What Reagan actually is proposing is not, as his rhetoric promises, to turn the nation around, but to brake the rate of government growth. At the same time that he is promising to eliminate waste and fraud and put more money in everyone's pockets, he also is pledging to keep the safety net of New Deal programs which are an inextricable feature of the government over which President Reagan presides.

It is as if Reagan were now both David and Goliath, both St. George and the dragon of the federal government he has vowed to overcome.

Reagan has been through all this before, in California, where he served as governor of the nation's most populous state for eight years.

When he took office, he promised to "squeeze, cut and trim" the costs of government. He did slow the growth of the state work force to slightly more than the inflation rate. But he also presided over what was then the largest tax increase in California's history (a progressive one which took relatively more from the rich and corporations than from poor people) and over the growth of a government which his rhetoric had led people to think he would reduce.

The difference between the Reagan reality and the Reagan rhetoric in California was that the rhetoric was sweeping and occasionally inflammatory while the reality was sensible and incremental, with the governor usually willing to settle for far less than the loaf. It is not too much to say that in many instances he was satisfied with little more than a slice.

In relative terms, Reagan's proposals now are even more incremental. For all the controversy the cuts will cause, the near $50 billion that Reagan will seek to trim from what the Carter budget would have been amounts to less than one percent of the gross national product.

Reagan and his defenders would say that they deserve more credit than this, that they are, after all, taking a first step in a direction in which others have not dared to go.And they would point out, accurately, that the built-in opposition to any budget reductions make even small steps significant.

Certainly, the sense within the Reagan Cabinet as the big day approached resembled that attending the launching of a great adventure.

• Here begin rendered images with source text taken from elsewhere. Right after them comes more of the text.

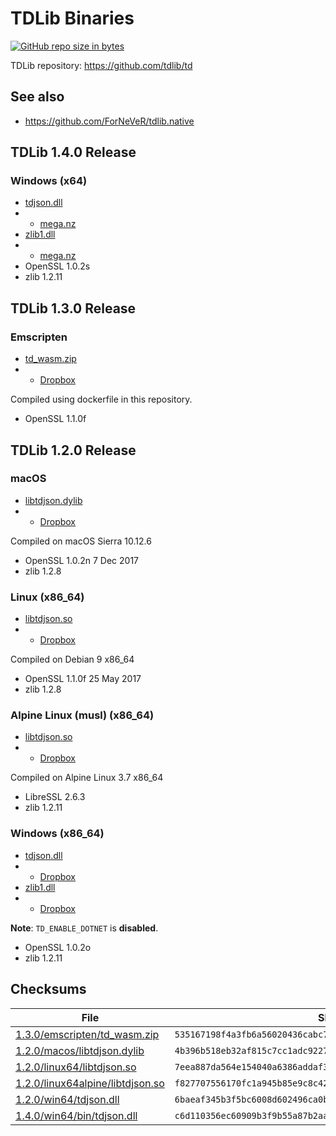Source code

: # TDLib Binaries

[![GitHub repo size in bytes](https://img.shields.io/github/repo-size/Bannerets/tdlib-binaries.svg)](https://github.com/Bannerets/tdlib-binaries)

TDLib repository: https://github.com/tdlib/td

## See also

- https://github.com/ForNeVeR/tdlib.native

## TDLib 1.4.0 Release

### Windows (x64)

- [tdjson.dll](1.4.0/win64/bin/tdjson.dll)
- - [mega.nz](https://mega.nz/#!X2JzGQwa!JTUlw2JdyIoOgfys8eHSuUpUdpW_FGbuUq8gaCTVHTs)
- [zlib1.dll](1.4.0/win64/bin/zlib1.dll)
- - [mega.nz](https://mega.nz/#!inR1hahY!6zwAdwqIE6ocSGnbp5bLYZXbGt3oAnCplJySSf82DyM)
- OpenSSL 1.0.2s
- zlib 1.2.11

## TDLib 1.3.0 Release

### Emscripten

- [td_wasm.zip](1.3.0/emscripten/td_wasm.zip)
- - [Dropbox](https://www.dropbox.com/s/orcblhkjodace9f/td_wasm.zip?dl=0)

Compiled using dockerfile in this repository.

- OpenSSL 1.1.0f

## TDLib 1.2.0 Release

### macOS

- [libtdjson.dylib](1.2.0/macos/libtdjson.dylib)
- - [Dropbox](https://www.dropbox.com/s/u2gw0wz0d69ql6m/libtdjson.dylib?dl=0)

Compiled on macOS Sierra 10.12.6

- OpenSSL 1.0.2n 7 Dec 2017
- zlib 1.2.8

### Linux (x86_64)

- [libtdjson.so](1.2.0/linux64/libtdjson.so)
- - [Dropbox](https://www.dropbox.com/s/abyepz5ak48uecw/libtdjson.so?dl=0)

Compiled on Debian 9 x86_64

- OpenSSL 1.1.0f 25 May 2017
- zlib 1.2.8

### Alpine Linux (musl) (x86_64)

- [libtdjson.so](1.2.0/linux64alpine/libtdjson.so)
- - [Dropbox](https://www.dropbox.com/s/yow6fqk6p0hpkdv/libtdjson.so?dl=0)

Compiled on Alpine Linux 3.7 x86_64

- LibreSSL 2.6.3
- zlib 1.2.11

### Windows (x86_64)

- [tdjson.dll](1.2.0/win64/tdjson.dll)
- - [Dropbox](https://www.dropbox.com/s/7mlgy6cnpqj0e6b/tdjson.dll?dl=0)
- [zlib1.dll](1.2.0/win64/zlib1.dll)
- - [Dropbox](https://www.dropbox.com/s/uta5iv8ujeuo7n5/zlib1.dll?dl=0)

**Note**: `TD_ENABLE_DOTNET` is **disabled**.

- OpenSSL 1.0.2o
- zlib 1.2.11

## Checksums

| File | SHA256 |
|------|--------|
| [1.3.0/emscripten/td_wasm.zip](1.3.0/emscripten/td_wasm.zip) | `535167198f4a3fb6a56020436cabc7dde806adeba3e4d88ac60e699cd36fa593` |
| [1.2.0/macos/libtdjson.dylib](1.2.0/macos/libtdjson.dylib) | `4b396b518eb32af815c7cc1adc9227e0bd8856f0bc1be2294e54bf8166d25b1c` |
| [1.2.0/linux64/libtdjson.so](1.2.0/linux64/libtdjson.so) | `7eea887da564e154040a6386addaf3017f9948dff2541d12b098fdf10af28b9d` |
| [1.2.0/linux64alpine/libtdjson.so](1.2.0/linux64alpine/libtdjson.so) | `f827707556170fc1a945b85e9c8c42140fc77d5361ced14a56ea758a929caf62` |
| [1.2.0/win64/tdjson.dll](1.2.0/win64/tdjson.dll) | `6baeaf345b3f5bc6008d602496ca0b2c259485f138447758e139b727338a9057` |
| [1.4.0/win64/bin/tdjson.dll](1.4.0/win64/bin/tdjson.dll) | `c6d110356ec60909b3f9b55a87b2aa0547c3aa2964d5a4465843a68259f26478` |
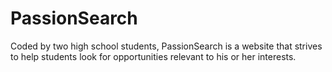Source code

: <!DOCTYPE html>
# PassionSearch
Coded by two high school students, PassionSearch is a website that strives to help students look for opportunities relevant to his or her interests.
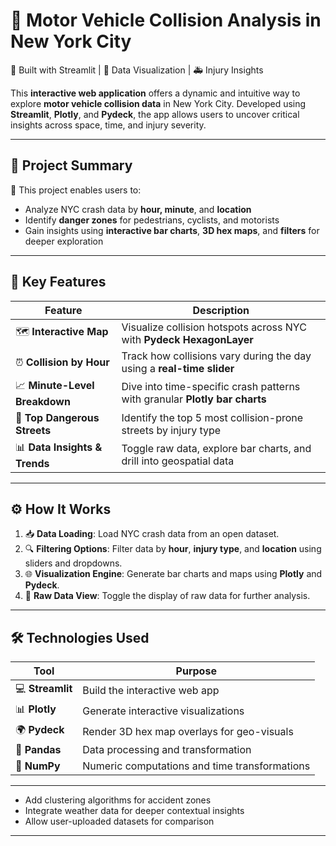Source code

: # 🚗 Motor Vehicle Collision Analysis in New York City  
🌆 Built with Streamlit | 📍 Data Visualization | 🚑 Injury Insights  

This **interactive web application** offers a dynamic and intuitive way to explore **motor vehicle collision data** in New York City. Developed using **Streamlit**, **Plotly**, and **Pydeck**, the app allows users to uncover critical insights across space, time, and injury severity.

---

## 🧠 Project Summary

🔎 This project enables users to:
- Analyze NYC crash data by **hour, minute**, and **location**
- Identify **danger zones** for pedestrians, cyclists, and motorists
- Gain insights using **interactive bar charts**, **3D hex maps**, and **filters** for deeper exploration

---

## 🔑 Key Features

| Feature | Description |
|--------|-------------|
| 🗺️ **Interactive Map** | Visualize collision hotspots across NYC with **Pydeck HexagonLayer** |
| ⏰ **Collision by Hour** | Track how collisions vary during the day using a **real-time slider** |
| 📈 **Minute-Level Breakdown** | Dive into time-specific crash patterns with granular **Plotly bar charts** |
| 🚧 **Top Dangerous Streets** | Identify the top 5 most collision-prone streets by injury type |
| 📊 **Data Insights & Trends** | Toggle raw data, explore bar charts, and drill into geospatial data |

---

## ⚙️ How It Works

1. 📥 **Data Loading**: Load NYC crash data from an open dataset.
2. 🔍 **Filtering Options**: Filter data by **hour**, **injury type**, and **location** using sliders and dropdowns.
3. 🌐 **Visualization Engine**: Generate bar charts and maps using **Plotly** and **Pydeck**.
4. 🧾 **Raw Data View**: Toggle the display of raw data for further analysis.

---

## 🛠️ Technologies Used

| Tool | Purpose |
|------|---------|
| 💻 **Streamlit** | Build the interactive web app |
| 📊 **Plotly** | Generate interactive visualizations |
| 🌍 **Pydeck** | Render 3D hex map overlays for geo-visuals |
| 🐼 **Pandas** | Data processing and transformation |
| 🔢 **NumPy** | Numeric computations and time transformations |


---
- Add clustering algorithms for accident zones  
- Integrate weather data for deeper contextual insights  
- Allow user-uploaded datasets for comparison  

---

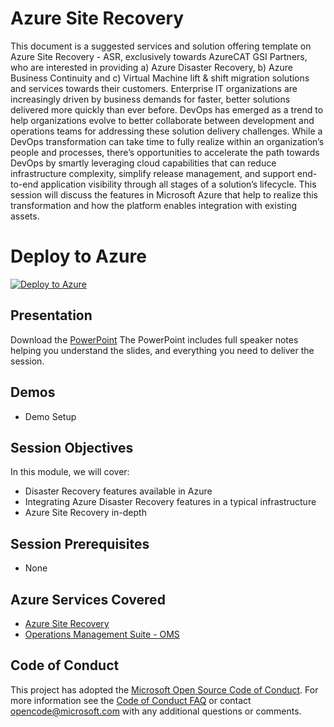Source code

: # Azure Site Recovery
This document is a suggested services and solution offering template on Azure Site Recovery - ASR, exclusively towards AzureCAT GSI Partners, who are interested in providing a) Azure Disaster Recovery, b) Azure Business Continuity and c) Virtual Machine lift & shift migration solutions and services towards their customers. Enterprise IT organizations are increasingly driven by business demands for faster, better solutions delivered more quickly than ever before.  DevOps has emerged as a trend to help organizations evolve to better collaborate between development and operations teams for addressing these solution delivery challenges.  While a DevOps transformation can take time to fully realize within an organization’s people and processes, there’s opportunities to accelerate the path towards DevOps by smartly leveraging cloud capabilities that can reduce infrastructure complexity, simplify release management, and support end-to-end application visibility through all stages of a solution’s lifecycle.  This session will discuss the features in Microsoft Azure that help to realize this transformation and how the platform enables integration with existing assets.

# Deploy to Azure 
[![Deploy to Azure](http://azuredeploy.net/deploybutton.png)](https://portal.azure.com/#create/Microsoft.Template/uri/https%3A%2F%2Fraw.githubusercontent.com%2Fpedete%2FAzureSiteRecovery%2Fmaster%2Fscript%2F%2Fazuredeploy.json) 

  

## Presentation
Download the [PowerPoint](https://github.com/AzureCAT-GSI/AzureSiteRecovery/AzureSiteRecovery.pptx)
The PowerPoint includes full speaker notes helping you understand the slides, and everything you need to deliver the session.
    
## Demos
* Demo Setup


## Session Objectives
In this module, we will cover:

* Disaster Recovery features available in Azure
* Integrating Azure Disaster Recovery features in a typical infrastructure
* Azure Site Recovery in-depth


## Session Prerequisites
* None

## Azure Services Covered
* [Azure Site Recovery](https://www.microsoft.com/OMS)
* [Operations Management Suite - OMS](https://www.microsoft.com/OMS)

## Code of Conduct
This project has adopted the [Microsoft Open Source Code of Conduct](https://opensource.microsoft.com/codeofconduct/). For more information see the [Code of Conduct FAQ](https://opensource.microsoft.com/codeofconduct/faq/) or contact [opencode@microsoft.com](mailto:opencode@microsoft.com) with any additional questions or comments.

Reagan was ebullient, as he quickly approved cuts here and slashes there. Near the end of the Cabinet meeting last Friday he profusely thanked Stockman for his budget cutting, saying that "while a lot of us have been sleeping at night, Dave has been out there doing these things.

"We won't leave you out there alone, Dave," Reagan said, and paused for effect. "We'll all come to the hanging."

It was the practiced humor of an actor turned politician who was about to play his dream role before a national audience. Whatever the reality, it is the performance Ronald Reagan has always wanted to give.